**Goal of the exercise**
Copies of all lines that contain "your" are needed; take them from the data below.

**Input material**
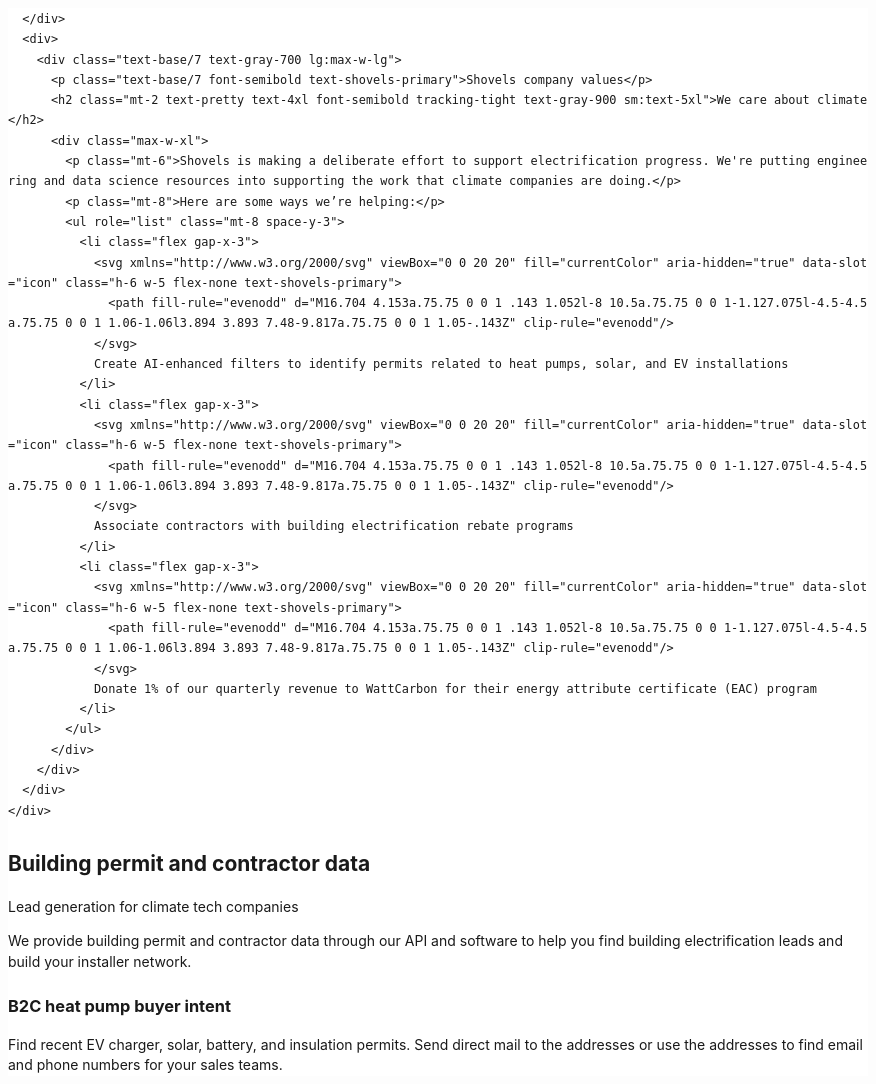       </div>
      <div>
        <div class="text-base/7 text-gray-700 lg:max-w-lg">
          <p class="text-base/7 font-semibold text-shovels-primary">Shovels company values</p>
          <h2 class="mt-2 text-pretty text-4xl font-semibold tracking-tight text-gray-900 sm:text-5xl">We care about climate</h2>
          <div class="max-w-xl">
            <p class="mt-6">Shovels is making a deliberate effort to support electrification progress. We're putting engineering and data science resources into supporting the work that climate companies are doing.</p>
            <p class="mt-8">Here are some ways we’re helping:</p>
            <ul role="list" class="mt-8 space-y-3">
              <li class="flex gap-x-3">
                <svg xmlns="http://www.w3.org/2000/svg" viewBox="0 0 20 20" fill="currentColor" aria-hidden="true" data-slot="icon" class="h-6 w-5 flex-none text-shovels-primary">
                  <path fill-rule="evenodd" d="M16.704 4.153a.75.75 0 0 1 .143 1.052l-8 10.5a.75.75 0 0 1-1.127.075l-4.5-4.5a.75.75 0 0 1 1.06-1.06l3.894 3.893 7.48-9.817a.75.75 0 0 1 1.05-.143Z" clip-rule="evenodd"/>
                </svg>
                Create AI-enhanced filters to identify permits related to heat pumps, solar, and EV installations
              </li>
              <li class="flex gap-x-3">
                <svg xmlns="http://www.w3.org/2000/svg" viewBox="0 0 20 20" fill="currentColor" aria-hidden="true" data-slot="icon" class="h-6 w-5 flex-none text-shovels-primary">
                  <path fill-rule="evenodd" d="M16.704 4.153a.75.75 0 0 1 .143 1.052l-8 10.5a.75.75 0 0 1-1.127.075l-4.5-4.5a.75.75 0 0 1 1.06-1.06l3.894 3.893 7.48-9.817a.75.75 0 0 1 1.05-.143Z" clip-rule="evenodd"/>
                </svg>
                Associate contractors with building electrification rebate programs
              </li>
              <li class="flex gap-x-3">
                <svg xmlns="http://www.w3.org/2000/svg" viewBox="0 0 20 20" fill="currentColor" aria-hidden="true" data-slot="icon" class="h-6 w-5 flex-none text-shovels-primary">
                  <path fill-rule="evenodd" d="M16.704 4.153a.75.75 0 0 1 .143 1.052l-8 10.5a.75.75 0 0 1-1.127.075l-4.5-4.5a.75.75 0 0 1 1.06-1.06l3.894 3.893 7.48-9.817a.75.75 0 0 1 1.05-.143Z" clip-rule="evenodd"/>
                </svg>
                Donate 1% of our quarterly revenue to WattCarbon for their energy attribute certificate (EAC) program
              </li>
            </ul>
          </div>
        </div>
      </div>
    </div>
  </div>
</div>
<div class="bg-white mb-24">
  <div class="mx-auto max-w-7xl pt-24 sm:px-2 sm:pt-32 lg:px-4">
    <div class="mx-auto max-w-2xl px-4 lg:max-w-none">
      <div class="max-w-3xl">
        <h2 class="font-semibold text-gray-500">Building permit and contractor data</h2>
        <p class="mt-2 text-3xl font-bold tracking-tight text-gray-900 sm:text-4xl">Lead generation for climate tech companies</p>
        <p class="mt-4 text-gray-500">We provide building permit and contractor data through our API and software to help you find building electrification leads and build your installer network.</p>
      </div>
      <div class="mt-10 space-y-16 border-t border-gray-200 pt-10 sm:mt-16 sm:pt-16">
        <div class="flex flex-col-reverse lg:grid lg:grid-cols-12 lg:items-center lg:gap-x-8">
          <div class="mt-6 lg:col-span-5 lg:mt-0 xl:col-span-4">
            <h3 class="text-lg font-medium text-gray-900">B2C heat pump buyer intent</h3>
            <p class="mt-2 text-sm text-gray-500">Find recent EV charger, solar, battery, and insulation permits. Send direct mail to the addresses or use the addresses to find email and phone numbers for your sales teams.</p>
          </div>
          <div class="flex-auto lg:col-span-7 xl:col-span-8">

**Answer box**
        <p class="mt-4 text-gray-500">We provide building permit and contractor data through our API and software to help you find building electrification leads and build your installer network.</p>
            <p class="mt-2 text-sm text-gray-500">Find recent EV charger, solar, battery, and insulation permits. Send direct mail to the addresses or use the addresses to find email and phone numbers for your sales teams.</p>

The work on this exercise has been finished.